Infine, se una donna che potrebbe essere stata esposta al virus HCV negli ultimi mesi ha un test negativo per gli anticorpi anti-HCV, eseguire comunque PCR perchè la paziente potrebbe non essere ancora sieroconvertita. Per le donne con infezione attiva HCV, eseguire pertanto PCR per stabilirne la linea di base della carica virale. Test di laboratorio di base dovrebbero includere: bilirubina, ALT, aspartato aminotransferas (AST), albumina, piastrine, tempo di protrombina. Stabilirne il genotipo per il trattamento futuro.

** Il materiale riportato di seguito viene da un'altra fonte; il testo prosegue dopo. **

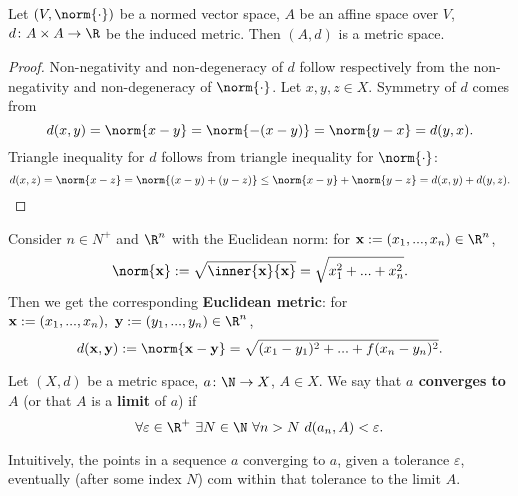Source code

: \begin{proposition}
  Let
    $(V, \norm{\cdot})$ be a normed vector space,
    $A$ be an affine space over $V$,
    $d \colon A \times A \to \R$ be the induced metric.
  Then $(A, d)$ is a metric space.
\end{proposition}
\begin{proof}
  Non-negativity and non-degeneracy of $d$ follow respectively from
  the non-negativity and non-degeneracy of $\norm{\cdot}$.
  Let $x, y, z \in X$.
  Symmetry of $d$ comes from
  \begin{equation}
    d(x, y) = \norm{x - y} = \norm{- (x - y)} = \norm{y - x} = d(y, x).
  \end{equation}
  Triangle inequality for $d$ follows from triangle inequality for
  $\norm{\cdot}$:
  \begin{equation}
    d(x, z)
    = \norm{x - z}
    = \norm{(x - y) + (y - z)}
    \leq \norm{x - y} + \norm{y - z}
    = d(x, y) + d(y, z).
  \end{equation}
\end{proof}
\begin{example}
  Consider $n \in N^+$ and $\R^n$ with the Euclidean norm:
  for ${\bf x} := (x_1, ..., x_n) \in \R^n$,
  \begin{equation}
    \norm{\bf x}
    := \sqrt{\inner{\bf x}{\bf x}}
    = \sqrt{x_1^2 + ... + x_n^2}.
  \end{equation}
  Then we get the corresponding \textbf{Euclidean metric}:
  for ${\bf x} := (x_1, ..., x_n),\ {\bf y} := (y_1, ..., y_n) \in \R^n$,
  \begin{equation}
    d({\bf x}, {\bf y})
    := \norm{{\bf x} - {\bf y}}
    = \sqrt{(x_1 - y_1)^2 + ... +f (x_n - y_n)^2}.
  \end{equation}
\end{example}
\begin{definition}
  Let
    $(X, d)$ be a metric space,
    $a \colon \N \to X$,
    $A \in X$.
  We say that \textbf{$a$ converges to $A$}
  (or that $A$ is a \textbf{limit} of $a$) if
  \begin{equation}
    \forall \varepsilon \in \R^+\
      \exists N \in \N\
        \forall n > N\
          d(a_n, A) < \varepsilon.
  \end{equation}
\end{definition}
\begin{remark}
  Intuitively, the points in a sequence $a$ converging to $a$, given a tolerance
  $\varepsilon$, eventually (after some index $N$) com within that tolerance 
  to the limit $A$.
\end{remark}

Recommended testing sequence for identifying current hepatitis C virus infection – da Hepatitis C in pregnancy: screening, treatment, and management. Nelle donne gravide con HCV positivo effettuare lo screening di altre malattie sessualmente trasmesse come HIV, sifilide, gonorrea, clamidia e epatite B (HBV).

Trattamento:

  • Suggerire ai pazienti con HCV, incluse le gravide, l’astensione dall’alcol;
  • Nessuna delle terapie antivirali (seconda generazione DAA) è raccomandata per infezione HCV nella gravida; 
  • La ribavirina è controindicata in gravidanza per i suoi effetti embriocidi e teratogeni in tutti le specie animali studiate; 
  • I direct-acting antiviral (DAA) devono essere utilizzati solo nell’ambito di una sperimentazione clinica o nel trattamento antivirale postpartum, poiché non sono attualmente approvati per l’uso in gravidanza.

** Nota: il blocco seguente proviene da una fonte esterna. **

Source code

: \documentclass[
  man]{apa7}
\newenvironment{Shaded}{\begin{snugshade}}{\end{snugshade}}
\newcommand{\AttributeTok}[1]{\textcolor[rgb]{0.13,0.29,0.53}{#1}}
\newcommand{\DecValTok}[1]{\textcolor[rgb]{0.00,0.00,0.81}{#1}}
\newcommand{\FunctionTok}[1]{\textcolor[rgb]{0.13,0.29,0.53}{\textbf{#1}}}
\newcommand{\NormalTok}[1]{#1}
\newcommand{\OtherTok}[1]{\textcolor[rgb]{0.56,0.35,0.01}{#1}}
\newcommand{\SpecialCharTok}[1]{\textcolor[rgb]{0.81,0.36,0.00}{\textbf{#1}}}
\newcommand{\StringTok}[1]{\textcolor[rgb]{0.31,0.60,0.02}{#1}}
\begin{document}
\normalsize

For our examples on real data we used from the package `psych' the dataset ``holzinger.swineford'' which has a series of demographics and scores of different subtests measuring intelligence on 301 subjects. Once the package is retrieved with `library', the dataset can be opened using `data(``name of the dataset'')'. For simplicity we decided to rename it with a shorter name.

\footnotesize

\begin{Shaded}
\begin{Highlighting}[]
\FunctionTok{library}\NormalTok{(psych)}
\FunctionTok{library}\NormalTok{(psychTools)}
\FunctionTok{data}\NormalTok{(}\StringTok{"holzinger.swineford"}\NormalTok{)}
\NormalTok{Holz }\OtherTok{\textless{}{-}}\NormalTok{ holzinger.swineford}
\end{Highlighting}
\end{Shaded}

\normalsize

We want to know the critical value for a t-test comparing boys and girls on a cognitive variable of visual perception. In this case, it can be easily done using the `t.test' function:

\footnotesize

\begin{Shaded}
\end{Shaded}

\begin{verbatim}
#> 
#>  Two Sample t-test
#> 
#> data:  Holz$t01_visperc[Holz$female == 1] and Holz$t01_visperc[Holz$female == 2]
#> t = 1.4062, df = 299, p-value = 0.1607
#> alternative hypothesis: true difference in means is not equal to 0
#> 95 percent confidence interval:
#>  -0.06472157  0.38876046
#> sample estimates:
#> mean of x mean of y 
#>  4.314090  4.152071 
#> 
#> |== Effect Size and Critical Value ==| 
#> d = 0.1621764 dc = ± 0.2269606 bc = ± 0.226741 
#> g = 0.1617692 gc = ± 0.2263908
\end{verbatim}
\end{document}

Trasmissione perinatale: madre-figlio

È stata descritta la trasmissione perinatale del virus HCV la cui frequenza è estremamente variabile nei diversi studi: dallo 0,6% all’87% in lavori su piccoli gruppi di neonati ad alto rischio. E’ stato ipotizzato che l’infezione possa essere trasmessa dalla madre al bambino per diverse vie: in utero, al momento del parto attraverso l’allattamento. Sembra comunque che l’infezione si verifichi durante il parto.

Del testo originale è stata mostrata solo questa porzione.